How can the government control oil prices

energy: Spain tightened speed limit due to rising oil prices

From March 7th, drivers in Spain will have to drive more slowly. In response to the rising oil prices caused by the unstable political situation in North Africa, the Spanish government has urged citizens to save energy. In order to reduce fuel consumption, the speed limit on motorways will be reduced from 120 to 110 kilometers per hour. This was announced by Deputy Prime Minister Alfredo Pérez Rubalcaba after a cabinet meeting. The measure comes into effect for an indefinite period. "We have to do something about the rising energy bill," he said.

In order to encourage citizens to switch to public transport, rail prices will be reduced by an average of five percent at the same time. There are also plans to reduce the lighting in government buildings and public facilities. With the savings plan, which has not yet been fully developed, gasoline consumption can be reduced by around 15 percent and diesel consumption by 11 percent, according to the government.

According to Pérez Rubalcaba, a price increase of ten euros per oil barrel means an additional monthly charge of around half a billion euros. The economic recovery in debt-ridden Spain will not affect this any further. The fuel supply is guaranteed in any case, despite the crisis in Libya and other countries, he said.

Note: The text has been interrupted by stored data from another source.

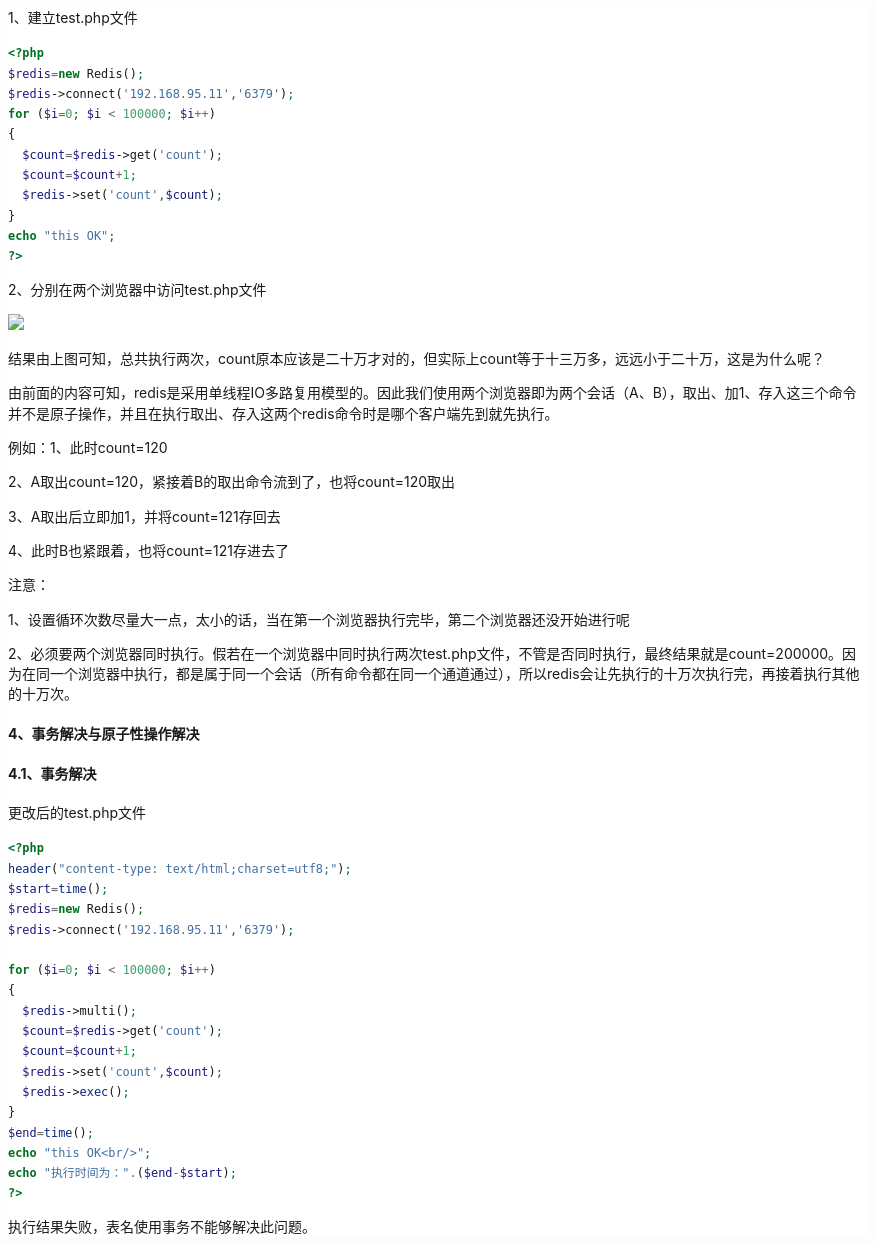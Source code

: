 1、建立test.php文件
 
```php
<?php
$redis=new Redis();
$redis->connect('192.168.95.11','6379');
for ($i=0; $i < 100000; $i++) 
{ 
  $count=$redis->get('count');
  $count=$count+1;
  $redis->set('count',$count);  
}
echo "this OK";
?>
```

2、分别在两个浏览器中访问test.php文件

![][10]

结果由上图可知，总共执行两次，count原本应该是二十万才对的，但实际上count等于十三万多，远远小于二十万，这是为什么呢？

由前面的内容可知，redis是采用单线程IO多路复用模型的。因此我们使用两个浏览器即为两个会话（A、B），取出、加1、存入这三个命令并不是原子操作，并且在执行取出、存入这两个redis命令时是哪个客户端先到就先执行。

例如：1、此时count=120

2、A取出count=120，紧接着B的取出命令流到了，也将count=120取出

3、A取出后立即加1，并将count=121存回去

4、此时B也紧跟着，也将count=121存进去了

注意：

1、设置循环次数尽量大一点，太小的话，当在第一个浏览器执行完毕，第二个浏览器还没开始进行呢

2、必须要两个浏览器同时执行。假若在一个浏览器中同时执行两次test.php文件，不管是否同时执行，最终结果就是count=200000。因为在同一个浏览器中执行，都是属于同一个会话（所有命令都在同一个通道通过），所以redis会让先执行的十万次执行完，再接着执行其他的十万次。


#### 4、事务解决与原子性操作解决


#### 4.1、事务解决

更改后的test.php文件

```php
<?php
header("content-type: text/html;charset=utf8;");
$start=time();
$redis=new Redis();
$redis->connect('192.168.95.11','6379');

for ($i=0; $i < 100000; $i++) 
{ 
  $redis->multi();
  $count=$redis->get('count');
  $count=$count+1;
  $redis->set('count',$count);
  $redis->exec();
}
$end=time();
echo "this OK<br/>";
echo "执行时间为：".($end-$start);
?>
```
执行结果失败，表名使用事务不能够解决此问题。


[0]: http://www.cnblogs.com/phpstudy2015-6/p/6575775.html
[1]: #_label0
[2]: #_label1
[3]: #_label2
[4]: #_label3
[5]: #_label4
[6]: #_label5
[7]: #_label6
[8]: #_labelTop
[9]: ../img/1451071394.jpg
[10]: ../img/173291368.jpg
[11]: ../img/134427038.jpg
[12]: ../img/852099911.jpg
[13]: ../img/881069215.jpg
[14]: ../img/814538894.jpg
[15]: http://www.cnblogs.com/phpstudy2015-6/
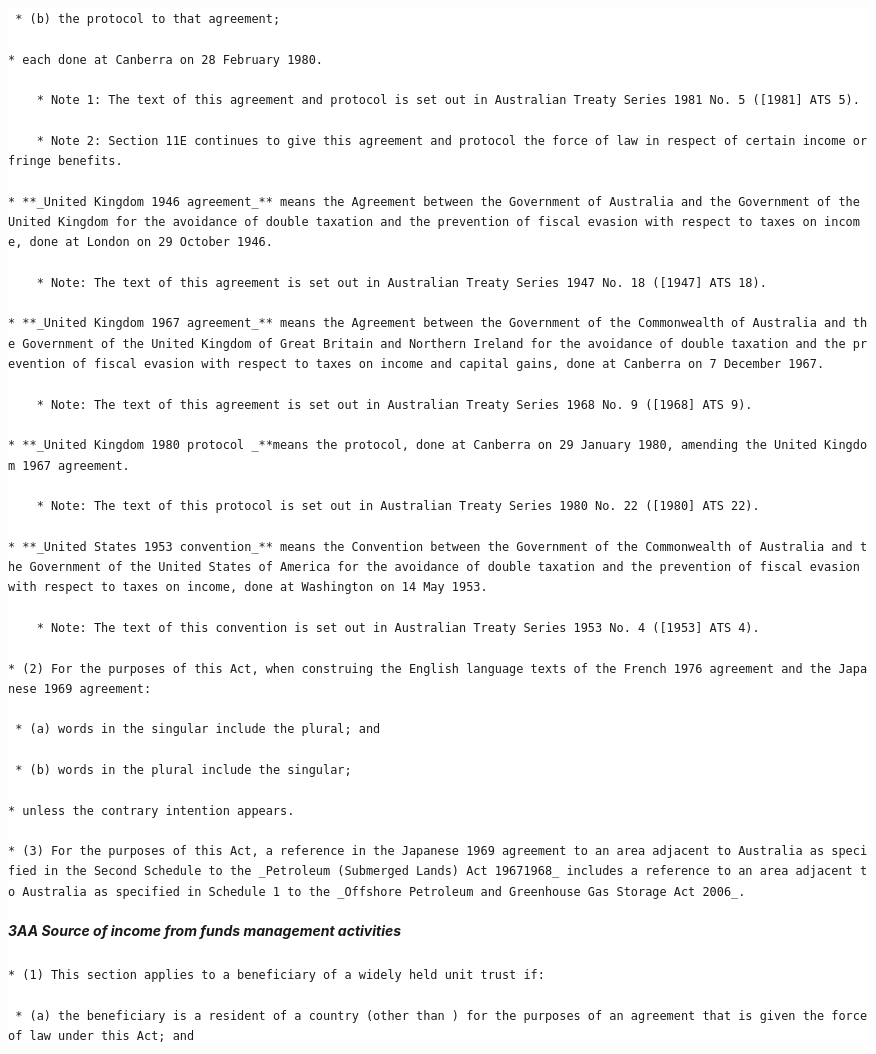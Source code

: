      * (b) the protocol to that agreement;

    * each done at Canberra on 28 February 1980.

        * Note 1: The text of this agreement and protocol is set out in Australian Treaty Series 1981 No. 5 ([1981] ATS 5).

        * Note 2: Section 11E continues to give this agreement and protocol the force of law in respect of certain income or fringe benefits.

    * **_United Kingdom 1946 agreement_** means the Agreement between the Government of Australia and the Government of the United Kingdom for the avoidance of double taxation and the prevention of fiscal evasion with respect to taxes on income, done at London on 29 October 1946.

        * Note: The text of this agreement is set out in Australian Treaty Series 1947 No. 18 ([1947] ATS 18).

    * **_United Kingdom 1967 agreement_** means the Agreement between the Government of the Commonwealth of Australia and the Government of the United Kingdom of Great Britain and Northern Ireland for the avoidance of double taxation and the prevention of fiscal evasion with respect to taxes on income and capital gains, done at Canberra on 7 December 1967.

        * Note: The text of this agreement is set out in Australian Treaty Series 1968 No. 9 ([1968] ATS 9).

    * **_United Kingdom 1980 protocol _**means the protocol, done at Canberra on 29 January 1980, amending the United Kingdom 1967 agreement.

        * Note: The text of this protocol is set out in Australian Treaty Series 1980 No. 22 ([1980] ATS 22).

    * **_United States 1953 convention_** means the Convention between the Government of the Commonwealth of Australia and the Government of the United States of America for the avoidance of double taxation and the prevention of fiscal evasion with respect to taxes on income, done at Washington on 14 May 1953.

        * Note: The text of this convention is set out in Australian Treaty Series 1953 No. 4 ([1953] ATS 4).

    * (2) For the purposes of this Act, when construing the English language texts of the French 1976 agreement and the Japanese 1969 agreement:

     * (a) words in the singular include the plural; and

     * (b) words in the plural include the singular;

    * unless the contrary intention appears.

    * (3) For the purposes of this Act, a reference in the Japanese 1969 agreement to an area adjacent to Australia as specified in the Second Schedule to the _Petroleum (Submerged Lands) Act 19671968_ includes a reference to an area adjacent to Australia as specified in Schedule 1 to the _Offshore Petroleum and Greenhouse Gas Storage Act 2006_.

##### 3AA  Source of income from funds management activities

    * (1) This section applies to a beneficiary of a widely held unit trust if:

     * (a) the beneficiary is a resident of a country (other than ) for the purposes of an agreement that is given the force of law under this Act; and
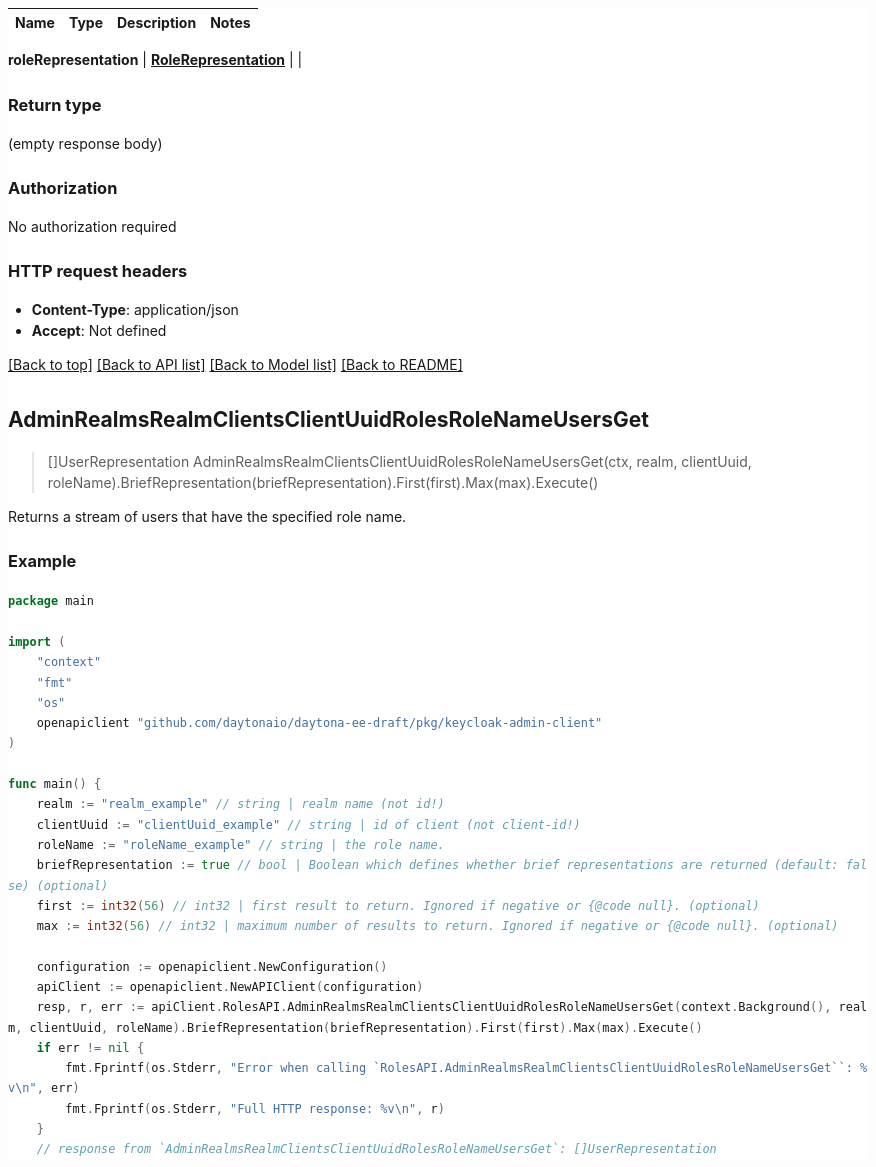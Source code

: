 
Name | Type | Description  | Notes
------------- | ------------- | ------------- | -------------



 **roleRepresentation** | [**RoleRepresentation**](RoleRepresentation.md) |  | 

### Return type

 (empty response body)

### Authorization

No authorization required

### HTTP request headers

- **Content-Type**: application/json
- **Accept**: Not defined

[[Back to top]](#) [[Back to API list]](../README.md#documentation-for-api-endpoints)
[[Back to Model list]](../README.md#documentation-for-models)
[[Back to README]](../README.md)


## AdminRealmsRealmClientsClientUuidRolesRoleNameUsersGet

> []UserRepresentation AdminRealmsRealmClientsClientUuidRolesRoleNameUsersGet(ctx, realm, clientUuid, roleName).BriefRepresentation(briefRepresentation).First(first).Max(max).Execute()

Returns a stream of users that have the specified role name.

### Example

```go
package main

import (
	"context"
	"fmt"
	"os"
	openapiclient "github.com/daytonaio/daytona-ee-draft/pkg/keycloak-admin-client"
)

func main() {
	realm := "realm_example" // string | realm name (not id!)
	clientUuid := "clientUuid_example" // string | id of client (not client-id!)
	roleName := "roleName_example" // string | the role name.
	briefRepresentation := true // bool | Boolean which defines whether brief representations are returned (default: false) (optional)
	first := int32(56) // int32 | first result to return. Ignored if negative or {@code null}. (optional)
	max := int32(56) // int32 | maximum number of results to return. Ignored if negative or {@code null}. (optional)

	configuration := openapiclient.NewConfiguration()
	apiClient := openapiclient.NewAPIClient(configuration)
	resp, r, err := apiClient.RolesAPI.AdminRealmsRealmClientsClientUuidRolesRoleNameUsersGet(context.Background(), realm, clientUuid, roleName).BriefRepresentation(briefRepresentation).First(first).Max(max).Execute()
	if err != nil {
		fmt.Fprintf(os.Stderr, "Error when calling `RolesAPI.AdminRealmsRealmClientsClientUuidRolesRoleNameUsersGet``: %v\n", err)
		fmt.Fprintf(os.Stderr, "Full HTTP response: %v\n", r)
	}
	// response from `AdminRealmsRealmClientsClientUuidRolesRoleNameUsersGet`: []UserRepresentation
```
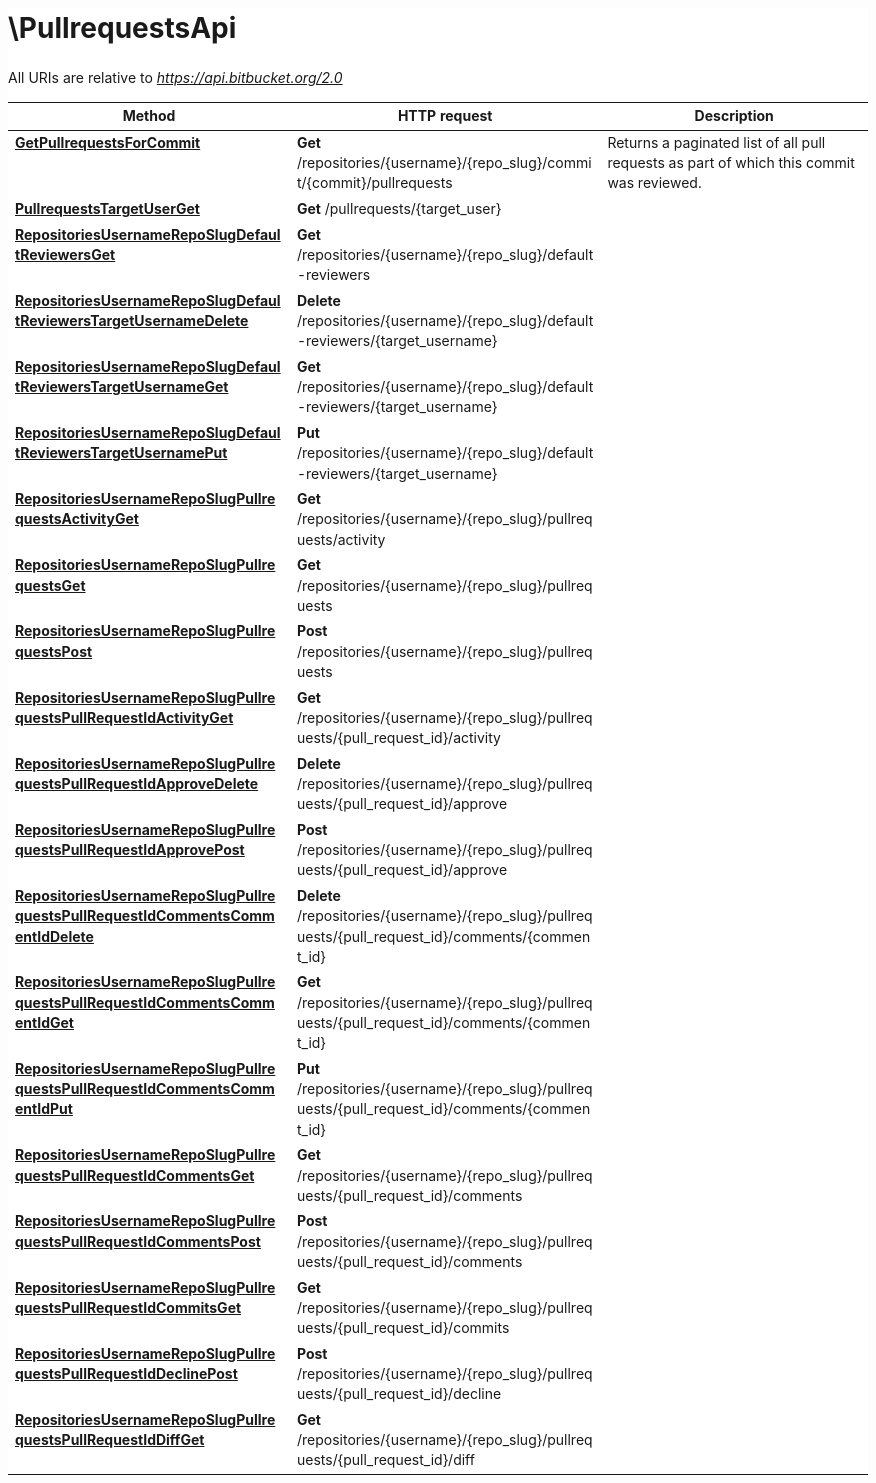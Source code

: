 # \PullrequestsApi

All URIs are relative to *https://api.bitbucket.org/2.0*

Method | HTTP request | Description
------------- | ------------- | -------------
[**GetPullrequestsForCommit**](PullrequestsApi.md#GetPullrequestsForCommit) | **Get** /repositories/{username}/{repo_slug}/commit/{commit}/pullrequests | Returns a paginated list of all pull requests as part of which this commit was reviewed.
[**PullrequestsTargetUserGet**](PullrequestsApi.md#PullrequestsTargetUserGet) | **Get** /pullrequests/{target_user} | 
[**RepositoriesUsernameRepoSlugDefaultReviewersGet**](PullrequestsApi.md#RepositoriesUsernameRepoSlugDefaultReviewersGet) | **Get** /repositories/{username}/{repo_slug}/default-reviewers | 
[**RepositoriesUsernameRepoSlugDefaultReviewersTargetUsernameDelete**](PullrequestsApi.md#RepositoriesUsernameRepoSlugDefaultReviewersTargetUsernameDelete) | **Delete** /repositories/{username}/{repo_slug}/default-reviewers/{target_username} | 
[**RepositoriesUsernameRepoSlugDefaultReviewersTargetUsernameGet**](PullrequestsApi.md#RepositoriesUsernameRepoSlugDefaultReviewersTargetUsernameGet) | **Get** /repositories/{username}/{repo_slug}/default-reviewers/{target_username} | 
[**RepositoriesUsernameRepoSlugDefaultReviewersTargetUsernamePut**](PullrequestsApi.md#RepositoriesUsernameRepoSlugDefaultReviewersTargetUsernamePut) | **Put** /repositories/{username}/{repo_slug}/default-reviewers/{target_username} | 
[**RepositoriesUsernameRepoSlugPullrequestsActivityGet**](PullrequestsApi.md#RepositoriesUsernameRepoSlugPullrequestsActivityGet) | **Get** /repositories/{username}/{repo_slug}/pullrequests/activity | 
[**RepositoriesUsernameRepoSlugPullrequestsGet**](PullrequestsApi.md#RepositoriesUsernameRepoSlugPullrequestsGet) | **Get** /repositories/{username}/{repo_slug}/pullrequests | 
[**RepositoriesUsernameRepoSlugPullrequestsPost**](PullrequestsApi.md#RepositoriesUsernameRepoSlugPullrequestsPost) | **Post** /repositories/{username}/{repo_slug}/pullrequests | 
[**RepositoriesUsernameRepoSlugPullrequestsPullRequestIdActivityGet**](PullrequestsApi.md#RepositoriesUsernameRepoSlugPullrequestsPullRequestIdActivityGet) | **Get** /repositories/{username}/{repo_slug}/pullrequests/{pull_request_id}/activity | 
[**RepositoriesUsernameRepoSlugPullrequestsPullRequestIdApproveDelete**](PullrequestsApi.md#RepositoriesUsernameRepoSlugPullrequestsPullRequestIdApproveDelete) | **Delete** /repositories/{username}/{repo_slug}/pullrequests/{pull_request_id}/approve | 
[**RepositoriesUsernameRepoSlugPullrequestsPullRequestIdApprovePost**](PullrequestsApi.md#RepositoriesUsernameRepoSlugPullrequestsPullRequestIdApprovePost) | **Post** /repositories/{username}/{repo_slug}/pullrequests/{pull_request_id}/approve | 
[**RepositoriesUsernameRepoSlugPullrequestsPullRequestIdCommentsCommentIdDelete**](PullrequestsApi.md#RepositoriesUsernameRepoSlugPullrequestsPullRequestIdCommentsCommentIdDelete) | **Delete** /repositories/{username}/{repo_slug}/pullrequests/{pull_request_id}/comments/{comment_id} | 
[**RepositoriesUsernameRepoSlugPullrequestsPullRequestIdCommentsCommentIdGet**](PullrequestsApi.md#RepositoriesUsernameRepoSlugPullrequestsPullRequestIdCommentsCommentIdGet) | **Get** /repositories/{username}/{repo_slug}/pullrequests/{pull_request_id}/comments/{comment_id} | 
[**RepositoriesUsernameRepoSlugPullrequestsPullRequestIdCommentsCommentIdPut**](PullrequestsApi.md#RepositoriesUsernameRepoSlugPullrequestsPullRequestIdCommentsCommentIdPut) | **Put** /repositories/{username}/{repo_slug}/pullrequests/{pull_request_id}/comments/{comment_id} | 
[**RepositoriesUsernameRepoSlugPullrequestsPullRequestIdCommentsGet**](PullrequestsApi.md#RepositoriesUsernameRepoSlugPullrequestsPullRequestIdCommentsGet) | **Get** /repositories/{username}/{repo_slug}/pullrequests/{pull_request_id}/comments | 
[**RepositoriesUsernameRepoSlugPullrequestsPullRequestIdCommentsPost**](PullrequestsApi.md#RepositoriesUsernameRepoSlugPullrequestsPullRequestIdCommentsPost) | **Post** /repositories/{username}/{repo_slug}/pullrequests/{pull_request_id}/comments | 
[**RepositoriesUsernameRepoSlugPullrequestsPullRequestIdCommitsGet**](PullrequestsApi.md#RepositoriesUsernameRepoSlugPullrequestsPullRequestIdCommitsGet) | **Get** /repositories/{username}/{repo_slug}/pullrequests/{pull_request_id}/commits | 
[**RepositoriesUsernameRepoSlugPullrequestsPullRequestIdDeclinePost**](PullrequestsApi.md#RepositoriesUsernameRepoSlugPullrequestsPullRequestIdDeclinePost) | **Post** /repositories/{username}/{repo_slug}/pullrequests/{pull_request_id}/decline | 
[**RepositoriesUsernameRepoSlugPullrequestsPullRequestIdDiffGet**](PullrequestsApi.md#RepositoriesUsernameRepoSlugPullrequestsPullRequestIdDiffGet) | **Get** /repositories/{username}/{repo_slug}/pullrequests/{pull_request_id}/diff |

Spain imports almost 80 percent of its energy, which makes the country particularly vulnerable to price increases. The first time Spain had temporarily introduced such a restriction was according to the Spanish newspaper El Pais 1973 - the year of the oil crisis. At that time, the government had set a maximum speed of 120 kilometers per hour. For novice drivers, there was a speed limit of 80 kilometers per hour in the first year. Before that, there had been no speed limits.